By Grant Robertson
As the owner of a construction company, your primary role is to move business forward. Currently you drive in the fast lane, covering as much distance as you can in the limited amount of time available. Yet you know you can’t stay in the fast lane forever. At some point you will run out of gas.
In our 2012 survey of Canadian CEOs, we determined that their current focus is on those actions and strategies required to secure the long-term success of their business. However, only 25 per cent said they had a plan in place for the ultimate strategic direction — the transition of their business.
Demographics indicate that 40 per cent of today’s business owners plan to exit in just one car lease (five years) rising to more than 70 per cent in two car leases (10 years). Others will undoubtedly experience an involuntary exit as a result of death, disability or a disagreement. Consider the case of John below.
John Smith is 65 years old and under pressure from his family to retire. However, John has a great vision for the future of his construction business and there are many things he still wants to accomplish. He is certainly not ready to plan his exit.
John’s position is one all veteran entrepreneurs can relate to – so much to do but so little time left. The last thing on their minds is exiting the business before they are ready. How and when to transition their business is undoubtedly a choice every business owner should have.
What John doesn’t realize is that, by not planning ahead, he is reducing the likelihood that he will have that choice. At the same time, he is diminishing the chances of realizing his vision for the business. If John truly wants to achieve his vision, he needs to consider what’s required to ensure his goals can still be met, even if he is not physically able to lead the charge.
One day John will sell – either voluntarily at a time that is right for him, or involuntarily when death, ill health, reduced profitability or other external factors drive his decision. Whether or not any money changes hands, he has to choose one or the other. John needs to be proactive in ensuring he has the choice to sell voluntarily.
He then has to decide who he will sell to. Again, he only has two choices: He can sell to someone inside the family or business (an internal sale), or to someone outside the family or business (an external sale). There are steps John should take ahead of time to give him maximum choice in selecting the right buyer.
Just like any other project John has managed during his 40-plus years as the owner/manager of his company, enabling a choice around when to sell and to who needs a concrete plan of action and regular monitoring.
The good news is that planning for an internal sale also enables the choice to sell externally. For example, preparing for an internal sale involves building a management team that can carry the torch beyond John’s tenure. While John is grooming a prospective successor for a possible internal sale, he is also enhancing one of the key drivers for a viable external sale.
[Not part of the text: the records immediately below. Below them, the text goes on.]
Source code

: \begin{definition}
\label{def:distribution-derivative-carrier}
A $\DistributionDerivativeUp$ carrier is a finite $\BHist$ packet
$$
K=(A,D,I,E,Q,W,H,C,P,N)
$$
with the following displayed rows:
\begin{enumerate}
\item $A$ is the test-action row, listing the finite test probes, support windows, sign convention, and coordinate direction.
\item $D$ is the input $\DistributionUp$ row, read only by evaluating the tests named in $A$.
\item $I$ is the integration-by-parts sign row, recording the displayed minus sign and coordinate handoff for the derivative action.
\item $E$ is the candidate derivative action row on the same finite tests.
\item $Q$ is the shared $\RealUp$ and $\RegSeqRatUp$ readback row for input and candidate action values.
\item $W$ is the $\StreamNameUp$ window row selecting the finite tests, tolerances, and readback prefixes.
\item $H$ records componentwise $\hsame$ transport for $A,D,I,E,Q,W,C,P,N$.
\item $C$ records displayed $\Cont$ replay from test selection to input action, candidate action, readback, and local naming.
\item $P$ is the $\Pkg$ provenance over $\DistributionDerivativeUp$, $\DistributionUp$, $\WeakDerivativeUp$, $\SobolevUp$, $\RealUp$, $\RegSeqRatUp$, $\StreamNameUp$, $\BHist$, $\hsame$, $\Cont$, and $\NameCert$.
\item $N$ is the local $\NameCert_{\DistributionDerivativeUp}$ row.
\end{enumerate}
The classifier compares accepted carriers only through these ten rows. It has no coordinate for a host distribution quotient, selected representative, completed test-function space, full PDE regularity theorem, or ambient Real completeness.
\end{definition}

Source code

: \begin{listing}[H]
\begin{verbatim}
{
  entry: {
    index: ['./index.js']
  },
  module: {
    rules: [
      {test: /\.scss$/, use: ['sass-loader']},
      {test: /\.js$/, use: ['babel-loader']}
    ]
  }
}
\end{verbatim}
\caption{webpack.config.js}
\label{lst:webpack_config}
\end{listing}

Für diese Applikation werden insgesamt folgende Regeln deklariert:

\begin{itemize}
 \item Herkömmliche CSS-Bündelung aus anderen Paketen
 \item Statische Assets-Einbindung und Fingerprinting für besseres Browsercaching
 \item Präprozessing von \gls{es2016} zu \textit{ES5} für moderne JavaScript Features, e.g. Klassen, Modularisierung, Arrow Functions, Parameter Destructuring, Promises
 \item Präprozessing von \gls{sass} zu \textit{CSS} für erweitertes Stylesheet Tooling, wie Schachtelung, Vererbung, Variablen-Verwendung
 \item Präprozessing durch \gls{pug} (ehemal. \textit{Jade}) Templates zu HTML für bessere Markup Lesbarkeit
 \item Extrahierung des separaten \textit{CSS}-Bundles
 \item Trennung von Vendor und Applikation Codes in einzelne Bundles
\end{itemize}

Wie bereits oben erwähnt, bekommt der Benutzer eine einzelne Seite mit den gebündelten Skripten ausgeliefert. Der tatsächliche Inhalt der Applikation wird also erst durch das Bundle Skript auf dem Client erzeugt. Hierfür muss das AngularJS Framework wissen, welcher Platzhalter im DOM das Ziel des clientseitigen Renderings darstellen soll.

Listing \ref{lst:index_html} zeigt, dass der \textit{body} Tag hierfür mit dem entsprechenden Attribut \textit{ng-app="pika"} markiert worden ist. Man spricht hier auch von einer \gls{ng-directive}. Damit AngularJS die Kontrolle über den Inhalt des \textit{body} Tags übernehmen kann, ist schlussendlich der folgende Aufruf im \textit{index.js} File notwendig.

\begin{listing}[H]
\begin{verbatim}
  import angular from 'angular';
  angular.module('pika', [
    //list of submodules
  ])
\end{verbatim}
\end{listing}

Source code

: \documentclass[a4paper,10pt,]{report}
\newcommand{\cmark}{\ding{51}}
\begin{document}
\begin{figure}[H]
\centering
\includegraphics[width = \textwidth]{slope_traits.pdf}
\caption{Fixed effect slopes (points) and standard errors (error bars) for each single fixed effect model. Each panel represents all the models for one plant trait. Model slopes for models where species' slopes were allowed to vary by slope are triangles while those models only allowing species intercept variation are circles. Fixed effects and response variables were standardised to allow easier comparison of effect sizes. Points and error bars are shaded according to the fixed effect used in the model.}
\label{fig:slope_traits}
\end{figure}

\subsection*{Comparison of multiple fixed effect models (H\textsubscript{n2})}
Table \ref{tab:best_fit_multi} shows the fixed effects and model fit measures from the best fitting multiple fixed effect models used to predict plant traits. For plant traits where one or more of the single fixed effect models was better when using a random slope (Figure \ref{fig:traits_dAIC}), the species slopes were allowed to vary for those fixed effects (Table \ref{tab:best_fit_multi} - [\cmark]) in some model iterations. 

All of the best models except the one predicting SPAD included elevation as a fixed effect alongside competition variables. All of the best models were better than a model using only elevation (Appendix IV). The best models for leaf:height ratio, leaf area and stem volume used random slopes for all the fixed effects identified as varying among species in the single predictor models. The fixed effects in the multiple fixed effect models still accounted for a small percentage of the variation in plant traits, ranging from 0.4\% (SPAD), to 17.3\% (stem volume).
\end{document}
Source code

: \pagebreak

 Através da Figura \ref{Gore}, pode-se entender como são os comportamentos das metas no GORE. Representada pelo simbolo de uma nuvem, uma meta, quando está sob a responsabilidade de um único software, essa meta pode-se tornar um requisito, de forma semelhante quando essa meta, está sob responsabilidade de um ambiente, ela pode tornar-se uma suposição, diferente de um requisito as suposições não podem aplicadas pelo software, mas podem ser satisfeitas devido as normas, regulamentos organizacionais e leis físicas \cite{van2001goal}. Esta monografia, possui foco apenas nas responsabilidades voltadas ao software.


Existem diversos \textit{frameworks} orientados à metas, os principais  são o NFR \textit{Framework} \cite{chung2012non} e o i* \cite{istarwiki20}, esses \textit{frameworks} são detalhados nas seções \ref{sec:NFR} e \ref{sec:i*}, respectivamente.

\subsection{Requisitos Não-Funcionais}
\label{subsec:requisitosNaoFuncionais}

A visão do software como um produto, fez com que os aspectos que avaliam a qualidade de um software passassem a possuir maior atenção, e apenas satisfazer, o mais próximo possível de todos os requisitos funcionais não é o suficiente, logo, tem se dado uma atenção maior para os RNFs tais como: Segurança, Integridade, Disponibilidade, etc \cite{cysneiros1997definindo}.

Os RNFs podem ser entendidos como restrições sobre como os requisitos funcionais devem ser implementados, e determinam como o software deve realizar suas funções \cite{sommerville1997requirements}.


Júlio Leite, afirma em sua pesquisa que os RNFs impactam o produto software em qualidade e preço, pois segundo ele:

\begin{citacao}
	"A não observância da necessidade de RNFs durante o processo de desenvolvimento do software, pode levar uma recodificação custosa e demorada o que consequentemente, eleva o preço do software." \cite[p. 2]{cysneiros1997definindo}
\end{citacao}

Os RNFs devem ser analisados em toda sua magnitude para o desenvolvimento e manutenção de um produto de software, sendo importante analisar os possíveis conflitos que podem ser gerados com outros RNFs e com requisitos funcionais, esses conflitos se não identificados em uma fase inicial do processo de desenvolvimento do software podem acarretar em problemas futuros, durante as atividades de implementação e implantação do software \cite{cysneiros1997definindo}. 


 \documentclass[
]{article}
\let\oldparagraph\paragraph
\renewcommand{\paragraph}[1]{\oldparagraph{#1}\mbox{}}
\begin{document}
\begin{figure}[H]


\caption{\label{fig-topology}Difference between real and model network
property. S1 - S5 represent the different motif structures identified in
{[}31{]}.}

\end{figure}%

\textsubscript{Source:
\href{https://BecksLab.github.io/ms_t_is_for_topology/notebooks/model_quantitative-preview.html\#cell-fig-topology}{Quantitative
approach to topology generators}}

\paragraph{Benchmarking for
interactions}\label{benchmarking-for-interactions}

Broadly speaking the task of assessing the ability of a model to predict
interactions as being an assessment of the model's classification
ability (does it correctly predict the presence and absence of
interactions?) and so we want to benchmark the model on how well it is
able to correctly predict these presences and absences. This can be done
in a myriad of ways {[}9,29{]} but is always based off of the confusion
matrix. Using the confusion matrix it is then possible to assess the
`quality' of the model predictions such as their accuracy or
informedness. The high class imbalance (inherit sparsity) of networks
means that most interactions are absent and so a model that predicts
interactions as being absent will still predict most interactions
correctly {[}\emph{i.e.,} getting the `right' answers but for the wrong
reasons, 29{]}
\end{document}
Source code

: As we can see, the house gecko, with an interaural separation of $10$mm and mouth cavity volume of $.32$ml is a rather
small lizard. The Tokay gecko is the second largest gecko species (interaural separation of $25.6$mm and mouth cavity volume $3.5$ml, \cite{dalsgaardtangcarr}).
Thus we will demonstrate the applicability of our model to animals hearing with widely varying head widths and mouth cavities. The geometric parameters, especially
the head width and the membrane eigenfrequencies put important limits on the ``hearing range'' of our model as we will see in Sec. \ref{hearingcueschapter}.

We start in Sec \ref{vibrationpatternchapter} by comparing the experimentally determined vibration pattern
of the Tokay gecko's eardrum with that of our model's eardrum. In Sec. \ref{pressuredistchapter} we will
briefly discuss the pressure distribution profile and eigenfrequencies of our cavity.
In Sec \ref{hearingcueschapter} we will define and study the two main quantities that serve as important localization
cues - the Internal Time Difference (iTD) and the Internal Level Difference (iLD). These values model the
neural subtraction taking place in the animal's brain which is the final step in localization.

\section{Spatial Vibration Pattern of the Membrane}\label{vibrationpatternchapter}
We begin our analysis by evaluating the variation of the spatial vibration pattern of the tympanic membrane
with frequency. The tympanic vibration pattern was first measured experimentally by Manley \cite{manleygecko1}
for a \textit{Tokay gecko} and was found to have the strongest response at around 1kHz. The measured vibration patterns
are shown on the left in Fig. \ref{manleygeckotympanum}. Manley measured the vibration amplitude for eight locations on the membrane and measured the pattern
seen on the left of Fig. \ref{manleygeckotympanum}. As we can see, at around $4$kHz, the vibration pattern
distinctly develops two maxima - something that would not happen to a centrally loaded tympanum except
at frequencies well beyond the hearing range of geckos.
This gives him more control over the timing of an external sale and he can avoid selling during a buyer’s market
Preparing for a voluntary sale
When it comes to preparing for an inevitable sale, the ultimate objective is to build a system that eventually sees the day-to-day decision-making pass from the primary to one or more persons within the business. This approach creates a management group to successfully carry the business should something happen to you. Building this system takes years and is likely the most critical part of the overall process to enabling an internal sale.
Essentially begin by imagining yourself out of the picture. How would the business function? What needs to be done to ensure it can function? How long will that take? What are the priorities? This process is referred to as “professionalizing the business” and it incorporates the following steps:
- Spend time to identify what’s most important with regard to the future direction of the business.
- Share that vision with key family members and the management team to define a group focus or common interest in moving forward.
- Involve this group in developing a concrete plan to achieve your common interest.
- Look at the business from the viewpoint of a prospective buyer. Since you know all the soft points you can identify changes which should be made to increase the value of the business.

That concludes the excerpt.